What you should do = Exactly reproduce the lines of the listing below from the one containing "docker run -p 5173:80 test_react_redux_ts_web" through the one containing "- How to use object". Skip the images.

Supplied records =
§ §

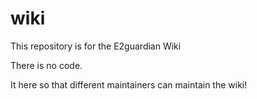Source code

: # wiki

This repository is for the E2guardian Wiki

There is no code.

It here so that different maintainers can maintain the wiki!
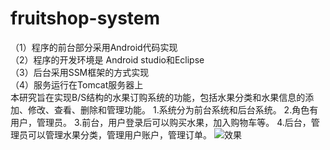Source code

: # fruitshop-system
（1）程序的前台部分采用Android代码实现<br/>
（2）程序的开发环境是 Android studio和Eclipse<br/>
（3）后台采用SSM框架的方式实现<br/>
（4）服务运行在Tomcat服务器上<br/>
本研究旨在实现B/S结构的水果订购系统的功能，包括水果分类和水果信息的添加、修改、查看、删除和管理功能。 1.系统分为前台系统和后台系统。 2.角色有用户，管理员。 3.前台，用户登录后可以购买水果，加入购物车等。 4.后台，管理员可以管理水果分类，管理用户账户，管理订单。
![效果](https://user-images.githubusercontent.com/100843619/175279808-02443dad-4ade-4dad-8201-da8d8c8b5949.png)
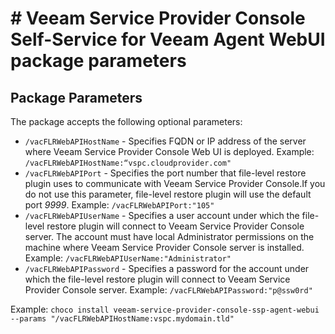 # # Veeam Service Provider Console Self-Service for Veeam Agent WebUI package parameters

## Package Parameters

The package accepts the following optional parameters:

* `/vacFLRWebAPIHostName` - Specifies FQDN or IP address of the server where Veeam Service Provider Console Web UI is deployed. Example: `/vacFLRWebAPIHostName:“vspc.cloudprovider.com"`
* `/vacFLRWebAPIPort` - Specifies the port number that file-level restore plugin uses to communicate with Veeam Service Provider Console.If you do not use this parameter, file-level restore plugin will use the default port _9999_. Example: `/vacFLRWebAPIPort:"105"`
* `/vacFLRWebAPIUserName` - Specifies a user account under which the file-level restore plugin will connect to Veeam Service Provider Console server. The account must have local Administrator permissions on the machine where Veeam Service Provider Console server is installed. Example: `/vacFLRWebAPIUserName:"Administrator"`
* `/vacFLRWebAPIPassword` - Specifies a password for the account under which the file-level restore plugin will connect to Veeam Service Provider Console server. Example: `/vacFLRWebAPIPassword:"p@ssw0rd"`

Example: `choco install veeam-service-provider-console-ssp-agent-webui --params "/vacFLRWebAPIHostName:vspc.mydomain.tld"`
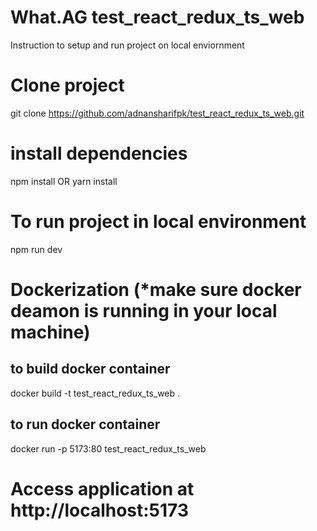# What.AG test_react_redux_ts_web

Instruction to setup and run project on local enviornment
# Clone project
git clone https://github.com/adnansharifpk/test_react_redux_ts_web.git

# install dependencies
npm install OR yarn install

# To run project in local environment
npm run dev

# Dockerization (*make sure docker deamon is running in your local machine)
## to build docker container
docker build -t test_react_redux_ts_web .
## to run docker container
docker run -p 5173:80 test_react_redux_ts_web

# Access application at http://localhost:5173
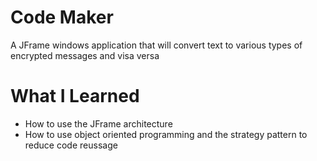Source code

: # Code Maker
A JFrame windows application that will convert text to various types of encrypted messages and visa versa

What I Learned
===============
- How to use the JFrame architecture
- How to use object oriented programming and the strategy pattern to reduce code reussage
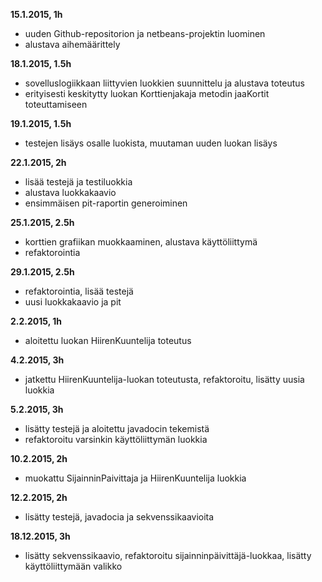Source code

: ﻿**15.1.2015, 1h**
  * uuden Github-repositorion ja netbeans-projektin luominen
  * alustava aihemäärittely

**18.1.2015, 1.5h**
  * sovelluslogiikkaan liittyvien luokkien suunnittelu ja alustava toteutus
  * erityisesti keskitytty luokan Korttienjakaja metodin jaaKortit toteuttamiseen

**19.1.2015, 1.5h**
  * testejen lisäys osalle luokista, muutaman uuden luokan lisäys

**22.1.2015, 2h**
  * lisää testejä ja testiluokkia
  * alustava luokkakaavio
  * ensimmäisen pit-raportin generoiminen

**25.1.2015, 2.5h**
  * korttien grafiikan muokkaaminen, alustava käyttöliittymä
  * refaktorointia

**29.1.2015, 2.5h**
  * refaktorointia, lisää testejä
  * uusi luokkakaavio ja pit

**2.2.2015, 1h**
  * aloitettu luokan HiirenKuuntelija toteutus

**4.2.2015, 3h**
  * jatkettu HiirenKuuntelija-luokan toteutusta, refaktoroitu,
    lisätty uusia luokkia

**5.2.2015, 3h**
  * lisätty testejä ja aloitettu javadocin tekemistä
  * refaktoroitu varsinkin käyttöliittymän luokkia

**10.2.2015, 2h**
  * muokattu SijainninPaivittaja ja HiirenKuuntelija luokkia

**12.2.2015, 2h**
  * lisätty testejä, javadocia ja sekvenssikaavioita

**18.12.2015, 3h**
  * lisätty sekvenssikaavio, refaktoroitu sijainninpäivittäjä-luokkaa, lisätty
    käyttöliittymään valikko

§ §

Expected answer =
docker run -p 5173:80 test_react_redux_ts_web

# Access application at http://localhost:5173
Source code

: # Code Maker
A JFrame windows application that will convert text to various types of encrypted messages and visa versa

What I Learned
===============
- How to use the JFrame architecture
- How to use object oriented programming and the strategy pattern to reduce code reussage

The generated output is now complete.